By Marlene Cimons, National Science Foundation
The nation’s urban water systems are wearing out. To make matters worse, cities in the West, South and Southwest also are dealing with water scarcity.
“Our water infrastructure is at the end of its service life,” says Richard Luthy, professor of civil and environmental engineering at Stanford University. “Something has to be done. The technology we have today is mid-20th Century at best. When most of these systems were built, construction costs received the attention, while the energy to run the systems was secondary. Today, it’s reversed.”
Luthy directs the new Engineering Research Center for Re-inventing America’s Urban Water Infrastructure, which aims to design new water systems that will not only meet water needs, but consume fewer resources and improve the quality of aquatic ecosystems.
Center scientists will look for sustainable solutions to the deteriorating urban water infrastructure, whether focusing on water treatment systems, integrated natural water systems, and tools that take economic, environmental and social factors into consideration when making decisions about water. Researchers, for example, will explore better integration of natural systems as part of urban water infrastructure to improve water quality and storage, while enhancing the urban landscape.

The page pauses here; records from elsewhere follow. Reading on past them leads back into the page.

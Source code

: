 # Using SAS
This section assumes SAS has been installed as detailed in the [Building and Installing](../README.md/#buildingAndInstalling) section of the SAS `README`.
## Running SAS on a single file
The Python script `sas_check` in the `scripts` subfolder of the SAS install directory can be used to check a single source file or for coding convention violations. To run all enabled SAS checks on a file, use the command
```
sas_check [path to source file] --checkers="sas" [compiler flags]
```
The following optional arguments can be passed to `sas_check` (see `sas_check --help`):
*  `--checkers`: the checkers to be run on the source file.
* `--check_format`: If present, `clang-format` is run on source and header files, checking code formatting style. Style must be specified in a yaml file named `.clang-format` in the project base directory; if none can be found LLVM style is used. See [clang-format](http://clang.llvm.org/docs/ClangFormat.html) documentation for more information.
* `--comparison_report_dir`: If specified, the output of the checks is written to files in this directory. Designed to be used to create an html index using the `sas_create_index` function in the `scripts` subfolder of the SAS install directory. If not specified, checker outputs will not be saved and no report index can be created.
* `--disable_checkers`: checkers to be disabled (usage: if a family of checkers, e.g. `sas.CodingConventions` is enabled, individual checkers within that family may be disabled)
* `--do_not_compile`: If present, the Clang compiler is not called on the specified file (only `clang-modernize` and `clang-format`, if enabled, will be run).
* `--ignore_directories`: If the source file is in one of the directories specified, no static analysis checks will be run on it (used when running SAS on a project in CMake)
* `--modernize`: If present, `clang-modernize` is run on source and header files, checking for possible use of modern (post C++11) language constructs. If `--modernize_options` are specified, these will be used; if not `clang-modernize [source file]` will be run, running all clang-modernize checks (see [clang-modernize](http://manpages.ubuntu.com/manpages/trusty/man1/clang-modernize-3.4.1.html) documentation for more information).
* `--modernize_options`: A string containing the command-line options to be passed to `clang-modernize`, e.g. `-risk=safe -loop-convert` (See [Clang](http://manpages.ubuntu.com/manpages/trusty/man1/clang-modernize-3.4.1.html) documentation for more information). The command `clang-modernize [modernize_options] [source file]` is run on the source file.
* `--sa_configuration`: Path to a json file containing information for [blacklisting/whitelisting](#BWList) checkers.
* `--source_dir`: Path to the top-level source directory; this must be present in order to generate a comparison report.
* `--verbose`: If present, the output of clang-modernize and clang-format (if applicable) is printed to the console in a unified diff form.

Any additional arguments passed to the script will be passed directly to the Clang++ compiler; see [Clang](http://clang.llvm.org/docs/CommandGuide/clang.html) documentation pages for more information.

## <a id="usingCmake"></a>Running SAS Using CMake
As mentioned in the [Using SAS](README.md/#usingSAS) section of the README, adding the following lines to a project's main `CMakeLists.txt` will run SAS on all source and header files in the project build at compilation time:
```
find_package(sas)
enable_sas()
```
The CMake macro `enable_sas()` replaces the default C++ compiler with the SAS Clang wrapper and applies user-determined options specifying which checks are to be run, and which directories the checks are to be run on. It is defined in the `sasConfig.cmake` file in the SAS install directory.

“We now recognize the importance of saving some of the water for ecosystem services, and protecting endangered species,” Luthy says. “That didn’t loom large in 1970 and 1980, but it does today.” Moreover, “the goal is to use a better understanding of natural processes to improve water quality, habitats and the urban esthetic,” he adds.
Among other things, the scientists would like to design new water treatment systems that can utilize the energy produced in the water itself.
“There are ways to treat water so it becomes clean, and generates methane that can be used for heat, or to make electricity,” Luthy says. “You would be using materials already in the water. There are ways to use new engineering technologies in smaller systems that are energy positive, instead of energy negative - so you have energy positive water reclamation. Essentially you are running in a mode that generates energy rather than consumes it, and you can make electricity. What could be better?”
The center, based at Stanford University, has research partners at the Colorado School of Mines, New Mexico State University, and the University of California, Berkeley. Researchers at the Nanyang Technical University in Singapore, the Swiss Federal Institute of Aquatic Science and Technology, and the University of New South Wales in Australia also will contribute their expertise, in particular, a global perspective. Additionally, 22 industries--among them, multinational corporations, utilities and start-up companies--will join the center’s efforts by providing university students with first-hand entrepreneurship experience.
The National Science Foundation is funding the center with $18.5 million during the next five years.
Experts acknowledge the looming crisis, and recognize the opportunities available through new technology and innovation, which “should lead to reinvention,” Luthy says. “But there are a few speed bumps along the way. The technologies may be untested, there may be legal impediments, possibly public health risks, and we are dealing with a conservative industry.” As a result, “we need to listen and understand the viewpoint of utilities just as much as we do the engineering consultants.”
To be sure, the work of the center “will have an overlay of engineering,” he adds. “But people working on this also must be lawyers, city planners, resource economists, folks who are not engineers, but understand the importance of systems and institutions and how they need to be addressed.”
The center will sponsor both laboratory research as well as demonstration sites, including a wetland in Discovery Bay in Contra Costa County. The notion of using “managed natural systems” such as wetlands to improve water quality is not a new idea, “but hasn’t been widely adopted because you can’t make any predictions about how they will perform,” Luthy says.
Constructed wetlands are artificial wastewater treatment systems consisting of shallow ponds or channels which have aquatic plants, and which rely upon natural microbial, biological, physical and chemical processes to treat wastewater. A treatment wetland “has lots of advantages, but such systems haven’t yet been embraced,” Luthy says. “One of the things we would like to do is think about how to better utilize treatment wetlands to improve water quality and urban esthetics. Wetlands are attractive. Many people wish they had a home near one. When was the last time you wished your home was near a sewage facility?”
The researchers also will try to find new ways to capture, clean and recycle water, such as storm water or sewer overflow, in order to deliver it to aquatic systems that otherwise are water-starved, or for irrigation. “There may be some streams or rivers that used to flow more, and for which the ecosystem could be enhanced by this recycled water,” Luthy says.
“The water problem is complex,” he adds. “We have a spectrum of projects, not just one thing. To reinvent the urban water infrastructure will require a number of innovative solutions, and we hope to come up with many of them.”